Kindle

Ich habe mich lange gestreubt, mir so einen Kindle anzuschaffen. Er erschien mir immer als ein kastriertes und daher überflüssiges Gerät. Zudem waren meine Erfahrungen mit dem Tablet ja nicht gerade überragend. Die Kindle-App hatte da keine Ausnahme gemacht.
Da aber eine gute Bekannte sehr begeistert von ihrem Gerät ist und es Anfang des Monats bei Amazon eine Aktion gab, bei der man einen Kindle der ersten Generation für 59,00€ erwerben konnte, habe ich da zugeschlagen
Heute habe ich das Gerät dann endlich – Dreckskarneval! – nach Hause tragen können.

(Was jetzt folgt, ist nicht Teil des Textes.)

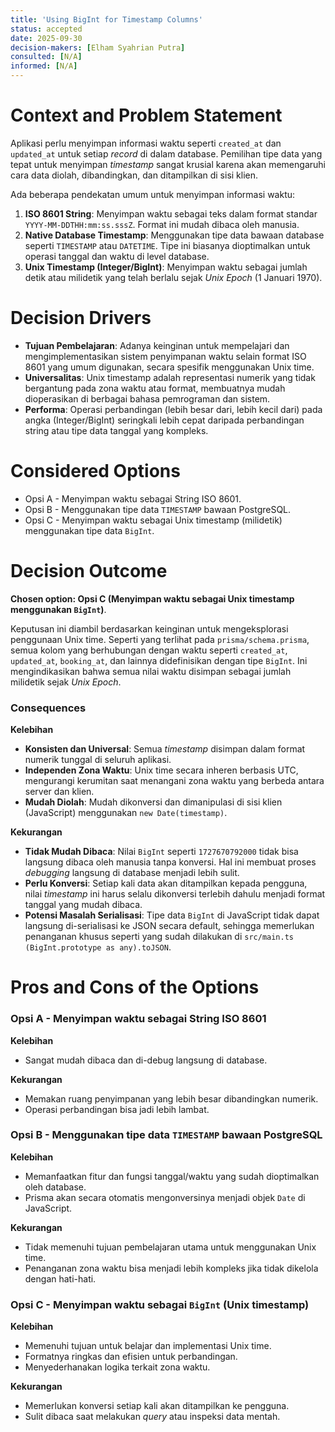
 ```yaml
---
title: 'Using BigInt for Timestamp Columns'
status: accepted
date: 2025-09-30
decision-makers: [Elham Syahrian Putra]
consulted: [N/A]
informed: [N/A]
---
```


# Context and Problem Statement

Aplikasi perlu menyimpan informasi waktu seperti `created_at` dan `updated_at` untuk setiap *record* di dalam database. Pemilihan tipe data yang tepat untuk menyimpan *timestamp* sangat krusial karena akan memengaruhi cara data diolah, dibandingkan, dan ditampilkan di sisi klien.

Ada beberapa pendekatan umum untuk menyimpan informasi waktu:

1.  **ISO 8601 String**: Menyimpan waktu sebagai teks dalam format standar `YYYY-MM-DDTHH:mm:ss.sssZ`. Format ini mudah dibaca oleh manusia.
2.  **Native Database Timestamp**: Menggunakan tipe data bawaan database seperti `TIMESTAMP` atau `DATETIME`. Tipe ini biasanya dioptimalkan untuk operasi tanggal dan waktu di level database.
3.  **Unix Timestamp (Integer/BigInt)**: Menyimpan waktu sebagai jumlah detik atau milidetik yang telah berlalu sejak *Unix Epoch* (1 Januari 1970).

# Decision Drivers

-   **Tujuan Pembelajaran**: Adanya keinginan untuk mempelajari dan mengimplementasikan sistem penyimpanan waktu selain format ISO 8601 yang umum digunakan, secara spesifik menggunakan Unix time.
-   **Universalitas**: Unix timestamp adalah representasi numerik yang tidak bergantung pada zona waktu atau format, membuatnya mudah dioperasikan di berbagai bahasa pemrograman dan sistem.
-   **Performa**: Operasi perbandingan (lebih besar dari, lebih kecil dari) pada angka (Integer/BigInt) seringkali lebih cepat daripada perbandingan string atau tipe data tanggal yang kompleks.

# Considered Options

-   Opsi A - Menyimpan waktu sebagai String ISO 8601.
-   Opsi B - Menggunakan tipe data `TIMESTAMP` bawaan PostgreSQL.
-   Opsi C - Menyimpan waktu sebagai Unix timestamp (milidetik) menggunakan tipe data `BigInt`.

# Decision Outcome

**Chosen option: Opsi C (Menyimpan waktu sebagai Unix timestamp menggunakan `BigInt`)**.

Keputusan ini diambil berdasarkan keinginan untuk mengeksplorasi penggunaan Unix time. Seperti yang terlihat pada `prisma/schema.prisma`, semua kolom yang berhubungan dengan waktu seperti `created_at`, `updated_at`, `booking_at`, dan lainnya didefinisikan dengan tipe `BigInt`. Ini mengindikasikan bahwa semua nilai waktu disimpan sebagai jumlah milidetik sejak *Unix Epoch*.

### Consequences

**Kelebihan**

-   **Konsisten dan Universal**: Semua *timestamp* disimpan dalam format numerik tunggal di seluruh aplikasi.
-   **Independen Zona Waktu**: Unix time secara inheren berbasis UTC, mengurangi kerumitan saat menangani zona waktu yang berbeda antara server dan klien.
-   **Mudah Diolah**: Mudah dikonversi dan dimanipulasi di sisi klien (JavaScript) menggunakan `new Date(timestamp)`.

**Kekurangan**

-   **Tidak Mudah Dibaca**: Nilai `BigInt` seperti `1727670792000` tidak bisa langsung dibaca oleh manusia tanpa konversi. Hal ini membuat proses *debugging* langsung di database menjadi lebih sulit.
-   **Perlu Konversi**: Setiap kali data akan ditampilkan kepada pengguna, nilai *timestamp* ini harus selalu dikonversi terlebih dahulu menjadi format tanggal yang mudah dibaca.
-   **Potensi Masalah Serialisasi**: Tipe data `BigInt` di JavaScript tidak dapat langsung di-serialisasi ke JSON secara default, sehingga memerlukan penanganan khusus seperti yang sudah dilakukan di `src/main.ts` `(BigInt.prototype as any).toJSON`.

# Pros and Cons of the Options

### Opsi A - Menyimpan waktu sebagai String ISO 8601

**Kelebihan**

-   Sangat mudah dibaca dan di-debug langsung di database.

**Kekurangan**

-   Memakan ruang penyimpanan yang lebih besar dibandingkan numerik.
-   Operasi perbandingan bisa jadi lebih lambat.

### Opsi B - Menggunakan tipe data `TIMESTAMP` bawaan PostgreSQL

**Kelebihan**

-   Memanfaatkan fitur dan fungsi tanggal/waktu yang sudah dioptimalkan oleh database.
-   Prisma akan secara otomatis mengonversinya menjadi objek `Date` di JavaScript.

**Kekurangan**

-   Tidak memenuhi tujuan pembelajaran utama untuk menggunakan Unix time.
-   Penanganan zona waktu bisa menjadi lebih kompleks jika tidak dikelola dengan hati-hati.

### Opsi C - Menyimpan waktu sebagai `BigInt` (Unix timestamp)

**Kelebihan**

-   Memenuhi tujuan untuk belajar dan implementasi Unix time.
-   Formatnya ringkas dan efisien untuk perbandingan.
-   Menyederhanakan logika terkait zona waktu.

**Kekurangan**

-   Memerlukan konversi setiap kali akan ditampilkan ke pengguna.
-   Sulit dibaca saat melakukan *query* atau inspeksi data mentah.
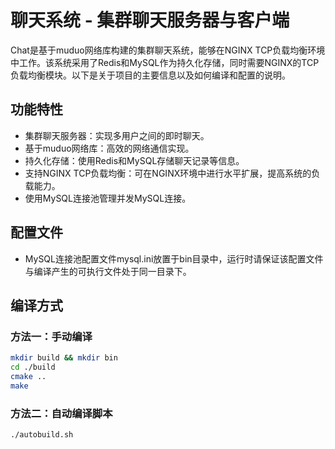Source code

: # 聊天系统 - 集群聊天服务器与客户端

Chat是基于muduo网络库构建的集群聊天系统，能够在NGINX TCP负载均衡环境中工作。该系统采用了Redis和MySQL作为持久化存储，同时需要NGINX的TCP负载均衡模块。以下是关于项目的主要信息以及如何编译和配置的说明。

## 功能特性

- 集群聊天服务器：实现多用户之间的即时聊天。
- 基于muduo网络库：高效的网络通信实现。
- 持久化存储：使用Redis和MySQL存储聊天记录等信息。
- 支持NGINX TCP负载均衡：可在NGINX环境中进行水平扩展，提高系统的负载能力。
- 使用MySQL连接池管理并发MySQL连接。

## 配置文件
- MySQL连接池配置文件mysql.ini放置于bin目录中，运行时请保证该配置文件与编译产生的可执行文件处于同一目录下。

## 编译方式

### 方法一：手动编译
```bash
mkdir build && mkdir bin
cd ./build
cmake ..
make
```

### 方法二：自动编译脚本
```bash
./autobuild.sh
```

Kindleverpackung und zusätzlich gekauftes Steckernetzteil

Kindleverpackung und zusätzlich gekauftes Steckernetzteil

Das Gerät wird in einem stabilen, „edlen“, schwarzen Pappkarton geliefert, der wenig mehr als den Reader und das passende USB-Kabel enthält. Natürlich stolpere ich hier auch direkt über das erste Ärgernis. Der Mini-USB-Stecker ist natürlich wieder mal kein Normstecker sondern gerätespezifisch. Wieder ein Kabel mehr in der Reisetasche….

Noch ein USB-Kabel

Noch ein USB-Kabel

Da das Gerät voll aufgeladen ausgeliefert wurde, kann ich direkt loslegen. Sehr sympathisch!
Die Anmeldung des Kindle am heimischen WLAN klappt problemlos und der erste Kauf eines eBooks ist in knapp 90 Sekunden erledigt.

In der Hand fühlt sich das Gerät gut an. Wenn ich ehrlich bin, hätte ich es im Moment sogar gerne noch ein wenig schwerer. Mir fehlt das Gefühl „etwas in der Hand zu haben.“
Der Bildschirm ist tatsächlich nicht mit dem eines einfachen Tablets vergleichbar. die Darstellung ist gestochen scharf und angenehm zu lesen. Ich habe sogar die Schriftgröße noch eine Stufe unter die Voreinstellung verkleinert.
Ich muss mich allerdings immer wieder daran erinnern, daß es kein Touchscreen ist. Das zeigt, wie schnell zumindest ich mich an neue Technologie gewöhne, wenn sie einen tatsächlich intuitiv bedienbar ist.

Display

Display

Nervig finde ich bis jetzt lediglich die „Tastatur“. Die Hangelei von Buchstabe zu Buchstabe ist umständlich und langwierig. Allerdings sehe ich bis jetzt auch noch nicht, daß ich sie allzu häufig brauchen werde.
Außer dem Erstellen neuer Kategorien, um ein wenig Ordnung in die Textsammlung zu bringen, sehe ich im Moment keine Anwendung.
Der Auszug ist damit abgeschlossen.